[EXERCISE DETAILS]
Begin at the line containing "There are 6" in the entries below and end at the line containing "Rural Municipality|धवलागिरी गाउँपालिका|"; transcribe that range exactly and nothing outside it.

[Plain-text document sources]
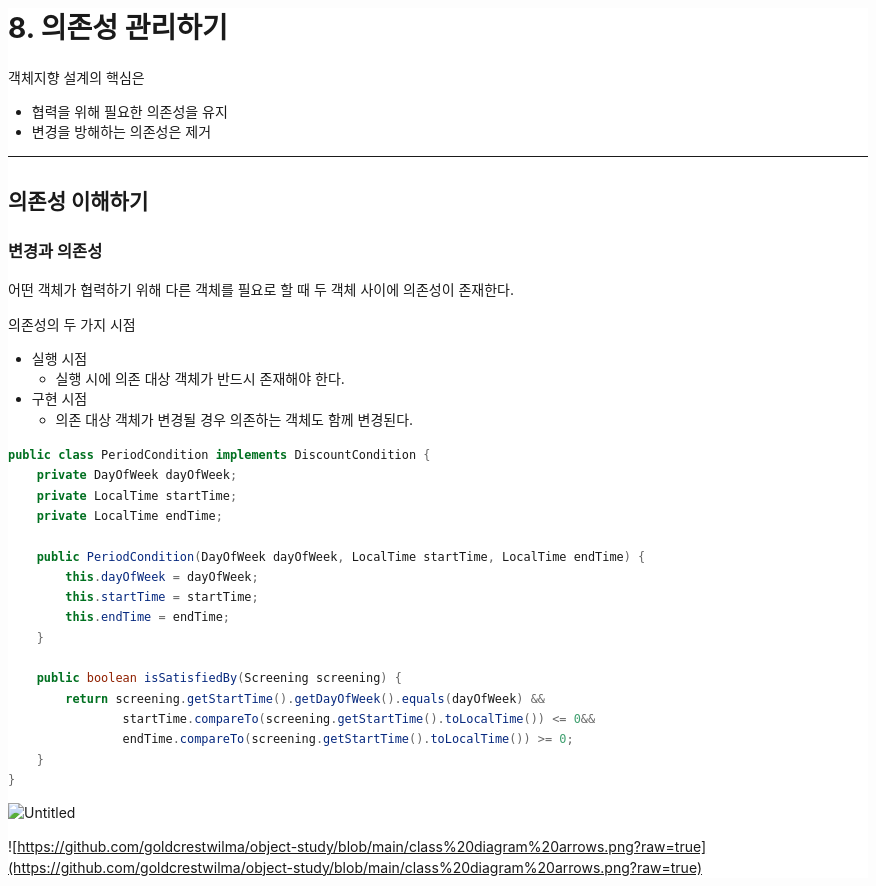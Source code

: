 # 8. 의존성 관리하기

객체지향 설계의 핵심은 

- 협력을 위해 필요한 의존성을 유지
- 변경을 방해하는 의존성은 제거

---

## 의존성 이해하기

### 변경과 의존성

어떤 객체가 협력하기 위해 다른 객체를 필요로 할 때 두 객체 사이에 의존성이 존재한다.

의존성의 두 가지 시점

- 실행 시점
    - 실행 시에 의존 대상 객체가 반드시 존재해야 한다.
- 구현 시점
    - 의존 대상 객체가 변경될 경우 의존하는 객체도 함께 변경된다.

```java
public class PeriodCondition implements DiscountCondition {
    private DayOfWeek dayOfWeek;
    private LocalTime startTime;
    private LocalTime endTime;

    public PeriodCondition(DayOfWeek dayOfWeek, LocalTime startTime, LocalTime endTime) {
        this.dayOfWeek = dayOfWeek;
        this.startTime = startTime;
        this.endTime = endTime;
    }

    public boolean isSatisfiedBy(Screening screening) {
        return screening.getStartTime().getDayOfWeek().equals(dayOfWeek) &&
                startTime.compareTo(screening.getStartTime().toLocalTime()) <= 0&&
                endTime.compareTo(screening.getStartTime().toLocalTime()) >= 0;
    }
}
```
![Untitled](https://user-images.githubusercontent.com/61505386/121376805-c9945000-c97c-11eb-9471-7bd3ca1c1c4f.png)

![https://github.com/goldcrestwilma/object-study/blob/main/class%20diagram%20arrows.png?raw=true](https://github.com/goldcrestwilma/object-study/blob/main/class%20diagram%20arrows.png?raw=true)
* * *
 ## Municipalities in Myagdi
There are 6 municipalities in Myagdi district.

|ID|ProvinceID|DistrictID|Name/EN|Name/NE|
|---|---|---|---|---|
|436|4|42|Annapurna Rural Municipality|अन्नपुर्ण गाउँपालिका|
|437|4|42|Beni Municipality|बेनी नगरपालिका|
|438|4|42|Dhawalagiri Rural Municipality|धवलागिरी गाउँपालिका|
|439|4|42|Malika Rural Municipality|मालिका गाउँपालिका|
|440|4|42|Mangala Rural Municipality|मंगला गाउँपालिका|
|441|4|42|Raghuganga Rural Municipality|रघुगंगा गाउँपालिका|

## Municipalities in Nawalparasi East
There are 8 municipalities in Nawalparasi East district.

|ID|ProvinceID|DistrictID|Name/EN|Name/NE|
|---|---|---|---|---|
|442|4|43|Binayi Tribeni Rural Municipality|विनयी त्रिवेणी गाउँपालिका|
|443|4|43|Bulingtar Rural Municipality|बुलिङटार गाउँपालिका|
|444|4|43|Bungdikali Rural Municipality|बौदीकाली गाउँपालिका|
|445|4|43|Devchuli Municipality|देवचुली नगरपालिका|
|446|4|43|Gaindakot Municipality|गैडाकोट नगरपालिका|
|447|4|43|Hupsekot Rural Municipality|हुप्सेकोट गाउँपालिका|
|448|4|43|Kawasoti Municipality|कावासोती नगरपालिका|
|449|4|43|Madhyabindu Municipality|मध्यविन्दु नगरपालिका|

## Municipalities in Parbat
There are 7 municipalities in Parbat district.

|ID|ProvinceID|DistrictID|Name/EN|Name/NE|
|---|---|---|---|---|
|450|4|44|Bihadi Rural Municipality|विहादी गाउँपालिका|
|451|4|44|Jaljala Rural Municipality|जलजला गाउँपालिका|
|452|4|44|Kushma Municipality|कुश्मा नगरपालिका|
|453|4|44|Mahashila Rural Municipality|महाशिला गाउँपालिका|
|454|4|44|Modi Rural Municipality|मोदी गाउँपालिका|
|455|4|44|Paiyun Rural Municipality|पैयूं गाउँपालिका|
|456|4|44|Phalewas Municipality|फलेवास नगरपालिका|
==
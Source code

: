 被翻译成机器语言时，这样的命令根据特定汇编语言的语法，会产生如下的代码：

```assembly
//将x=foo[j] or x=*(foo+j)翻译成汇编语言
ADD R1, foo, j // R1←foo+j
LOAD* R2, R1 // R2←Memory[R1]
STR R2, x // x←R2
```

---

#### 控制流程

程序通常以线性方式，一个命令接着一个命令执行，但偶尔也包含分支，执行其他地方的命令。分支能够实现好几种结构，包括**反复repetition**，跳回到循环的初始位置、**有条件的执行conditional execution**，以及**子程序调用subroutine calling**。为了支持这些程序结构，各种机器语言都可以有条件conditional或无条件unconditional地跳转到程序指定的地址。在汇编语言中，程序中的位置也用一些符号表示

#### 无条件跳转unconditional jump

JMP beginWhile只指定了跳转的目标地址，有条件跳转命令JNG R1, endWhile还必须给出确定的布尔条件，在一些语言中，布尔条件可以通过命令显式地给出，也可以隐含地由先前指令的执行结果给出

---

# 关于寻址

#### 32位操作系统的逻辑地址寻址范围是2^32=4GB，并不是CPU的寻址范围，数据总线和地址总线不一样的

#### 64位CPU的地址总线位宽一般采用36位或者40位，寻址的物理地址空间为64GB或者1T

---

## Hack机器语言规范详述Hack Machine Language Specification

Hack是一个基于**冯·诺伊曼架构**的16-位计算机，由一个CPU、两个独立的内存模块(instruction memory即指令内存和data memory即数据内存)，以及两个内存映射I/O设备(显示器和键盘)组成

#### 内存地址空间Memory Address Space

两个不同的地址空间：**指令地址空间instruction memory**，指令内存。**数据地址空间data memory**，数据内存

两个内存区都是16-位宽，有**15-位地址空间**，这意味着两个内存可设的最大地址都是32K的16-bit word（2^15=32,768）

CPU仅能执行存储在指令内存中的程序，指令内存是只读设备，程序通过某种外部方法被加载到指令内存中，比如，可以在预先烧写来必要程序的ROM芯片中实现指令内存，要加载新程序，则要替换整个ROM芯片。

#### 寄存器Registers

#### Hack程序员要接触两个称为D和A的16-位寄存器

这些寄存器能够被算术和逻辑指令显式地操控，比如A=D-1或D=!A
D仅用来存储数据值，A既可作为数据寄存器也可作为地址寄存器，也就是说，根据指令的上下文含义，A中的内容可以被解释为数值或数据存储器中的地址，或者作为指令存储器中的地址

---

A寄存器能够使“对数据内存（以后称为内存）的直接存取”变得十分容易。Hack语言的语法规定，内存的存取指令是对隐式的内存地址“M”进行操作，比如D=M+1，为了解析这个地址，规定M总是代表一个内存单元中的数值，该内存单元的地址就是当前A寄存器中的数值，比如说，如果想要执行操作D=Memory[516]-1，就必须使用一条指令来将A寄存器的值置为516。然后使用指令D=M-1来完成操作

[WRITTEN SOLUTION]
There are 6 municipalities in Myagdi district.

|ID|ProvinceID|DistrictID|Name/EN|Name/NE|
|---|---|---|---|---|
|436|4|42|Annapurna Rural Municipality|अन्नपुर्ण गाउँपालिका|
|437|4|42|Beni Municipality|बेनी नगरपालिका|
|438|4|42|Dhawalagiri Rural Municipality|धवलागिरी गाउँपालिका|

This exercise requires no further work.